Your task is to copy every record exactly.

(Saved entries)
Start of Block

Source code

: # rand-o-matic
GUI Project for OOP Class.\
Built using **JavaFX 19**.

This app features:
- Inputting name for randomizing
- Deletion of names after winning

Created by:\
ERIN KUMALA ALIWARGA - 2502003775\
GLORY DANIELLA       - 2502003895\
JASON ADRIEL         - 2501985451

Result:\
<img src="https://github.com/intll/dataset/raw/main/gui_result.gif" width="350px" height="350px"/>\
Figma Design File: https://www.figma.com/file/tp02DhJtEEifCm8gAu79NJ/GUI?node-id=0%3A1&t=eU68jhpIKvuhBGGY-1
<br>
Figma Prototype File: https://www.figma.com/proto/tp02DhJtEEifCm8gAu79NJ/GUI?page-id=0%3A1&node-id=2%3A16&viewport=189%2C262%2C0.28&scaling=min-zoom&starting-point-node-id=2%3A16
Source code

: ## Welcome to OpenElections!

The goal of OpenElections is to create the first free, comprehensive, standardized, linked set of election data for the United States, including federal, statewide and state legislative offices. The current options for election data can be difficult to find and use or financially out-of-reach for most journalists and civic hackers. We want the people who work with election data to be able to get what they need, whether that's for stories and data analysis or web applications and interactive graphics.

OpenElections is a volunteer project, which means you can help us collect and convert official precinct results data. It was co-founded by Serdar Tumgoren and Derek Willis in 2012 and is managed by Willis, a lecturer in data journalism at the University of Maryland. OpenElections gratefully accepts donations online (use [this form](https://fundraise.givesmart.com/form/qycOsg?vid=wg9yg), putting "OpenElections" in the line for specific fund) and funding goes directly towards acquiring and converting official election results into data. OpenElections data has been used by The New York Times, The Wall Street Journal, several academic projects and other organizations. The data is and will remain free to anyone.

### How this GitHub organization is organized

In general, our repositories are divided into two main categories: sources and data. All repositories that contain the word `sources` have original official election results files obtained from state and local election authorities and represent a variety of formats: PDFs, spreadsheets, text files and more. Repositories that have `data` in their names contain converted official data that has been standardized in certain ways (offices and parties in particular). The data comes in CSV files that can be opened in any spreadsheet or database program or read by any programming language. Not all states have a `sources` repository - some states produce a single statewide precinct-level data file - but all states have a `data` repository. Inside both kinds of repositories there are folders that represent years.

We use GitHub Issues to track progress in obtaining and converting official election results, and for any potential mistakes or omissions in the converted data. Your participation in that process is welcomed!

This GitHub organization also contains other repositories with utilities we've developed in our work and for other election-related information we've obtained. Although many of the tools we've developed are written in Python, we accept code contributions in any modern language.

End of Block

Answer space:
Source code

: # rand-o-matic
GUI Project for OOP Class.\
Built using **JavaFX 19**.

This app features:
- Inputting name for randomizing
- Deletion of names after winning

Created by:\
ERIN KUMALA ALIWARGA - 2502003775\
GLORY DANIELLA       - 2502003895\
JASON ADRIEL         - 2501985451

Result:\
<img src="https://github.com/intll/dataset/raw/main/gui_result.gif" width="350px" height="350px"/>\
Figma Design File: https://www.figma.com/file/tp02DhJtEEifCm8gAu79NJ/GUI?node-id=0%3A1&t=eU68jhpIKvuhBGGY-1
<br>
Figma Prototype File: https://www.figma.com/proto/tp02DhJtEEifCm8gAu79NJ/GUI?page-id=0%3A1&node-id=2%3A16&viewport=189%2C262%2C0.28&scaling=min-zoom&starting-point-node-id=2%3A16
Source code

: ## Welcome to OpenElections!

The goal of OpenElections is to create the first free, comprehensive, standardized, linked set of election data for the United States, including federal, statewide and state legislative offices. The current options for election data can be difficult to find and use or financially out-of-reach for most journalists and civic hackers. We want the people who work with election data to be able to get what they need, whether that's for stories and data analysis or web applications and interactive graphics.

OpenElections is a volunteer project, which means you can help us collect and convert official precinct results data. It was co-founded by Serdar Tumgoren and Derek Willis in 2012 and is managed by Willis, a lecturer in data journalism at the University of Maryland. OpenElections gratefully accepts donations online (use [this form](https://fundraise.givesmart.com/form/qycOsg?vid=wg9yg), putting "OpenElections" in the line for specific fund) and funding goes directly towards acquiring and converting official election results into data. OpenElections data has been used by The New York Times, The Wall Street Journal, several academic projects and other organizations. The data is and will remain free to anyone.

### How this GitHub organization is organized

In general, our repositories are divided into two main categories: sources and data. All repositories that contain the word `sources` have original official election results files obtained from state and local election authorities and represent a variety of formats: PDFs, spreadsheets, text files and more. Repositories that have `data` in their names contain converted official data that has been standardized in certain ways (offices and parties in particular). The data comes in CSV files that can be opened in any spreadsheet or database program or read by any programming language. Not all states have a `sources` repository - some states produce a single statewide precinct-level data file - but all states have a `data` repository. Inside both kinds of repositories there are folders that represent years.

We use GitHub Issues to track progress in obtaining and converting official election results, and for any potential mistakes or omissions in the converted data. Your participation in that process is welcomed!

This GitHub organization also contains other repositories with utilities we've developed in our work and for other election-related information we've obtained. Although many of the tools we've developed are written in Python, we accept code contributions in any modern language.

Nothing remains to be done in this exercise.